** Task requirements **
Repeat every entry in full. Match each line exactly.

** Provided records **

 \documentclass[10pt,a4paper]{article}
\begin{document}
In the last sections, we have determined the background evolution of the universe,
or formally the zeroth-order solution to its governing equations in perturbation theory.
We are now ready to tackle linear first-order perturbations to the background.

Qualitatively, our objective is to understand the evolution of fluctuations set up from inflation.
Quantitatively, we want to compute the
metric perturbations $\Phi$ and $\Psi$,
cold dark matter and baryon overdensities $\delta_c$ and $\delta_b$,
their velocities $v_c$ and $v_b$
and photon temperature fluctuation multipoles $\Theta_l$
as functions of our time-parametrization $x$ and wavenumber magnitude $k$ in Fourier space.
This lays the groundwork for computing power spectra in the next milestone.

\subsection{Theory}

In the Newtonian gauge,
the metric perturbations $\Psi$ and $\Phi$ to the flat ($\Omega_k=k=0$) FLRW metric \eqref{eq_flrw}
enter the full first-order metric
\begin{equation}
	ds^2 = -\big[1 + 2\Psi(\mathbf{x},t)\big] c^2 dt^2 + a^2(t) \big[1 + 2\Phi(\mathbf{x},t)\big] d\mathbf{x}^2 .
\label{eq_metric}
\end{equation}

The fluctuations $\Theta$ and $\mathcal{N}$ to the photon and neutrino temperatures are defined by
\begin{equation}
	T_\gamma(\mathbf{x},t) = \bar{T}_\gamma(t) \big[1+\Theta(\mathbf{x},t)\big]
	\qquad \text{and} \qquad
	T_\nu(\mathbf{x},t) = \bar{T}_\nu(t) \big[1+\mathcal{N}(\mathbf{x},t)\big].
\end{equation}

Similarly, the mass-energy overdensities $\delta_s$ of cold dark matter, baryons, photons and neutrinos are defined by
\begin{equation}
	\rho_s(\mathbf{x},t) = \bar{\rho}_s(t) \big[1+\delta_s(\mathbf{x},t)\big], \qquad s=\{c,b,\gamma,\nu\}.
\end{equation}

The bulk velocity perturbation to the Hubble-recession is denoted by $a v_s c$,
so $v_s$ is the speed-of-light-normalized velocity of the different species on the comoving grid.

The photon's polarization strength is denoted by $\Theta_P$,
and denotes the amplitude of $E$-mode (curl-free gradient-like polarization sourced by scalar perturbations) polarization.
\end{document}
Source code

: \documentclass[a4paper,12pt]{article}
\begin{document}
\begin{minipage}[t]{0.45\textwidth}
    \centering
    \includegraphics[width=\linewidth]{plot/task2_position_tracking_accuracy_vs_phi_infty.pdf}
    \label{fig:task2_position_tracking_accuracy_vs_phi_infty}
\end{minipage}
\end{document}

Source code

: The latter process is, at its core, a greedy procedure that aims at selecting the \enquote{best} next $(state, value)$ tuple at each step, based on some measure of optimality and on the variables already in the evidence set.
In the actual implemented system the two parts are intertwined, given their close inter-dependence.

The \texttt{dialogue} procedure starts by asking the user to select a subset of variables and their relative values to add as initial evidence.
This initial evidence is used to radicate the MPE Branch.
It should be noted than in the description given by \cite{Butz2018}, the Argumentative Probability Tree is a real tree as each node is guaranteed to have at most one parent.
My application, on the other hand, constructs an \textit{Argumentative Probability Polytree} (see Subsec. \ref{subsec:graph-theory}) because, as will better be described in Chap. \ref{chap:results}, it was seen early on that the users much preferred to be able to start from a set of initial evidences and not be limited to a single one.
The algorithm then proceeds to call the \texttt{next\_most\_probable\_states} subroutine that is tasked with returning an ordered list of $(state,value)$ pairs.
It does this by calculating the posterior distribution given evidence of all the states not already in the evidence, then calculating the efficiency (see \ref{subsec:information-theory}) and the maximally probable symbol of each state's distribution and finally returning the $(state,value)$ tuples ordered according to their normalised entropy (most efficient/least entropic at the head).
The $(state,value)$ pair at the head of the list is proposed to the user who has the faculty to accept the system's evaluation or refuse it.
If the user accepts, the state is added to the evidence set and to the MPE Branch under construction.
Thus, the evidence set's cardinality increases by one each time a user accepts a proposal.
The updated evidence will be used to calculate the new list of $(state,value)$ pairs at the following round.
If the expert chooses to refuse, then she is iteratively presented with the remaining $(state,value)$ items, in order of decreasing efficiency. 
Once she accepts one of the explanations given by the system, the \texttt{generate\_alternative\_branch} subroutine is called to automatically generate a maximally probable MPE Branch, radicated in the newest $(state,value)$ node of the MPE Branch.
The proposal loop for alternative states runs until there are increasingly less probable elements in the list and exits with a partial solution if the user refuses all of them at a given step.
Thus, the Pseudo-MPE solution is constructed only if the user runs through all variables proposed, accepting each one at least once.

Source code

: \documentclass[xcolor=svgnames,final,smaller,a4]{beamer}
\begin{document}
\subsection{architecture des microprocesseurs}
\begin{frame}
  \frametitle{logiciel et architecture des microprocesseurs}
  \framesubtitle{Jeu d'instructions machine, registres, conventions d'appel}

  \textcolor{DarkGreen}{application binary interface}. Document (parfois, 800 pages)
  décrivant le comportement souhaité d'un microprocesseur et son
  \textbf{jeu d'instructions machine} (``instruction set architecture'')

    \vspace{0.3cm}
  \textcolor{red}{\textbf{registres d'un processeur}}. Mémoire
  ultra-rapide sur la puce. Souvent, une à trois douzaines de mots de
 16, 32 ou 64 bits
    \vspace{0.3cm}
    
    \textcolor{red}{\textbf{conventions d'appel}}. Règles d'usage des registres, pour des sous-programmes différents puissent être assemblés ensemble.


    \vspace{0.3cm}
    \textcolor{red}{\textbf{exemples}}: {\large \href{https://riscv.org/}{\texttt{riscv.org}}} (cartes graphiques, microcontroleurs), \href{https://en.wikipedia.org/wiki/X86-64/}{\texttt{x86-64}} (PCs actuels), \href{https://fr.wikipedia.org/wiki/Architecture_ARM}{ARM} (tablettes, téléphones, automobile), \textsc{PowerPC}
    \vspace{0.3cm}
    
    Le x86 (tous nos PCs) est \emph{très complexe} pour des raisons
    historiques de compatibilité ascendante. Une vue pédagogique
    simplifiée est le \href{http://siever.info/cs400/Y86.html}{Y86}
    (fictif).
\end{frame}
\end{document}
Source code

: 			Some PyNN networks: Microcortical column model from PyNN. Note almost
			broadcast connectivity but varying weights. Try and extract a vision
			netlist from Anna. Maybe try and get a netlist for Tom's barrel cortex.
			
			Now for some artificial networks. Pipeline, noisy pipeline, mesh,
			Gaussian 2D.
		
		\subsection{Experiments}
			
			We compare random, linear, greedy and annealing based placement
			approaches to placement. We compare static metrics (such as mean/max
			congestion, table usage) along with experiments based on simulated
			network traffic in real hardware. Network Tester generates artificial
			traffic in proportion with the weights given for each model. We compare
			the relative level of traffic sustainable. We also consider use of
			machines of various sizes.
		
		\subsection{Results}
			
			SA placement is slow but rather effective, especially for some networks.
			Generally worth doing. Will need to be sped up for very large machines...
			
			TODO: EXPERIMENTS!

** Answer space **
 \documentclass[10pt,a4paper]{article}
\begin{document}
In the last sections, we have determined the background evolution of the universe,
or formally the zeroth-order solution to its governing equations in perturbation theory.
We are now ready to tackle linear first-order perturbations to the background.

Qualitatively, our objective is to understand the evolution of fluctuations set up from inflation.
Quantitatively, we want to compute the
metric perturbations $\Phi$ and $\Psi$,
cold dark matter and baryon overdensities $\delta_c$ and $\delta_b$,
their velocities $v_c$ and $v_b$
and photon temperature fluctuation multipoles $\Theta_l$
as functions of our time-parametrization $x$ and wavenumber magnitude $k$ in Fourier space.
This lays the groundwork for computing power spectra in the next milestone.

\subsection{Theory}

In the Newtonian gauge,
the metric perturbations $\Psi$ and $\Phi$ to the flat ($\Omega_k=k=0$) FLRW metric \eqref{eq_flrw}
enter the full first-order metric
\begin{equation}
	ds^2 = -\big[1 + 2\Psi(\mathbf{x},t)\big] c^2 dt^2 + a^2(t) \big[1 + 2\Phi(\mathbf{x},t)\big] d\mathbf{x}^2 .
\label{eq_metric}
\end{equation}

The fluctuations $\Theta$ and $\mathcal{N}$ to the photon and neutrino temperatures are defined by
\begin{equation}
	T_\gamma(\mathbf{x},t) = \bar{T}_\gamma(t) \big[1+\Theta(\mathbf{x},t)\big]
	\qquad \text{and} \qquad
	T_\nu(\mathbf{x},t) = \bar{T}_\nu(t) \big[1+\mathcal{N}(\mathbf{x},t)\big].
\end{equation}

Similarly, the mass-energy overdensities $\delta_s$ of cold dark matter, baryons, photons and neutrinos are defined by
\begin{equation}
	\rho_s(\mathbf{x},t) = \bar{\rho}_s(t) \big[1+\delta_s(\mathbf{x},t)\big], \qquad s=\{c,b,\gamma,\nu\}.
\end{equation}

The bulk velocity perturbation to the Hubble-recession is denoted by $a v_s c$,
so $v_s$ is the speed-of-light-normalized velocity of the different species on the comoving grid.

The photon's polarization strength is denoted by $\Theta_P$,
and denotes the amplitude of $E$-mode (curl-free gradient-like polarization sourced by scalar perturbations) polarization.
\end{document}
Source code

: \documentclass[a4paper,12pt]{article}
\begin{document}
\begin{minipage}[t]{0.45\textwidth}
    \centering
    \includegraphics[width=\linewidth]{plot/task2_position_tracking_accuracy_vs_phi_infty.pdf}
    \label{fig:task2_position_tracking_accuracy_vs_phi_infty}
\end{minipage}
\end{document}

Source code

: The latter process is, at its core, a greedy procedure that aims at selecting the \enquote{best} next $(state, value)$ tuple at each step, based on some measure of optimality and on the variables already in the evidence set.
In the actual implemented system the two parts are intertwined, given their close inter-dependence.

The \texttt{dialogue} procedure starts by asking the user to select a subset of variables and their relative values to add as initial evidence.
This initial evidence is used to radicate the MPE Branch.
It should be noted than in the description given by \cite{Butz2018}, the Argumentative Probability Tree is a real tree as each node is guaranteed to have at most one parent.
My application, on the other hand, constructs an \textit{Argumentative Probability Polytree} (see Subsec. \ref{subsec:graph-theory}) because, as will better be described in Chap. \ref{chap:results}, it was seen early on that the users much preferred to be able to start from a set of initial evidences and not be limited to a single one.
The algorithm then proceeds to call the \texttt{next\_most\_probable\_states} subroutine that is tasked with returning an ordered list of $(state,value)$ pairs.
It does this by calculating the posterior distribution given evidence of all the states not already in the evidence, then calculating the efficiency (see \ref{subsec:information-theory}) and the maximally probable symbol of each state's distribution and finally returning the $(state,value)$ tuples ordered according to their normalised entropy (most efficient/least entropic at the head).
The $(state,value)$ pair at the head of the list is proposed to the user who has the faculty to accept the system's evaluation or refuse it.
If the user accepts, the state is added to the evidence set and to the MPE Branch under construction.
Thus, the evidence set's cardinality increases by one each time a user accepts a proposal.
The updated evidence will be used to calculate the new list of $(state,value)$ pairs at the following round.
If the expert chooses to refuse, then she is iteratively presented with the remaining $(state,value)$ items, in order of decreasing efficiency. 
Once she accepts one of the explanations given by the system, the \texttt{generate\_alternative\_branch} subroutine is called to automatically generate a maximally probable MPE Branch, radicated in the newest $(state,value)$ node of the MPE Branch.
The proposal loop for alternative states runs until there are increasingly less probable elements in the list and exits with a partial solution if the user refuses all of them at a given step.
Thus, the Pseudo-MPE solution is constructed only if the user runs through all variables proposed, accepting each one at least once.

Source code

: \documentclass[xcolor=svgnames,final,smaller,a4]{beamer}
\begin{document}
\subsection{architecture des microprocesseurs}
\begin{frame}
  \frametitle{logiciel et architecture des microprocesseurs}
  \framesubtitle{Jeu d'instructions machine, registres, conventions d'appel}

  \textcolor{DarkGreen}{application binary interface}. Document (parfois, 800 pages)
  décrivant le comportement souhaité d'un microprocesseur et son
  \textbf{jeu d'instructions machine} (``instruction set architecture'')

    \vspace{0.3cm}
  \textcolor{red}{\textbf{registres d'un processeur}}. Mémoire
  ultra-rapide sur la puce. Souvent, une à trois douzaines de mots de
 16, 32 ou 64 bits
    \vspace{0.3cm}
    
    \textcolor{red}{\textbf{conventions d'appel}}. Règles d'usage des registres, pour des sous-programmes différents puissent être assemblés ensemble.


    \vspace{0.3cm}
    \textcolor{red}{\textbf{exemples}}: {\large \href{https://riscv.org/}{\texttt{riscv.org}}} (cartes graphiques, microcontroleurs), \href{https://en.wikipedia.org/wiki/X86-64/}{\texttt{x86-64}} (PCs actuels), \href{https://fr.wikipedia.org/wiki/Architecture_ARM}{ARM} (tablettes, téléphones, automobile), \textsc{PowerPC}
    \vspace{0.3cm}
    
    Le x86 (tous nos PCs) est \emph{très complexe} pour des raisons
    historiques de compatibilité ascendante. Une vue pédagogique
    simplifiée est le \href{http://siever.info/cs400/Y86.html}{Y86}
    (fictif).
\end{frame}
\end{document}
Source code

: 			Some PyNN networks: Microcortical column model from PyNN. Note almost
			broadcast connectivity but varying weights. Try and extract a vision
			netlist from Anna. Maybe try and get a netlist for Tom's barrel cortex.
			
			Now for some artificial networks. Pipeline, noisy pipeline, mesh,
			Gaussian 2D.
		
		\subsection{Experiments}
			
			We compare random, linear, greedy and annealing based placement
			approaches to placement. We compare static metrics (such as mean/max
			congestion, table usage) along with experiments based on simulated
			network traffic in real hardware. Network Tester generates artificial
			traffic in proportion with the weights given for each model. We compare
			the relative level of traffic sustainable. We also consider use of
			machines of various sizes.
		
		\subsection{Results}
			
			SA placement is slow but rather effective, especially for some networks.
			Generally worth doing. Will need to be sped up for very large machines...
			
			TODO: EXPERIMENTS!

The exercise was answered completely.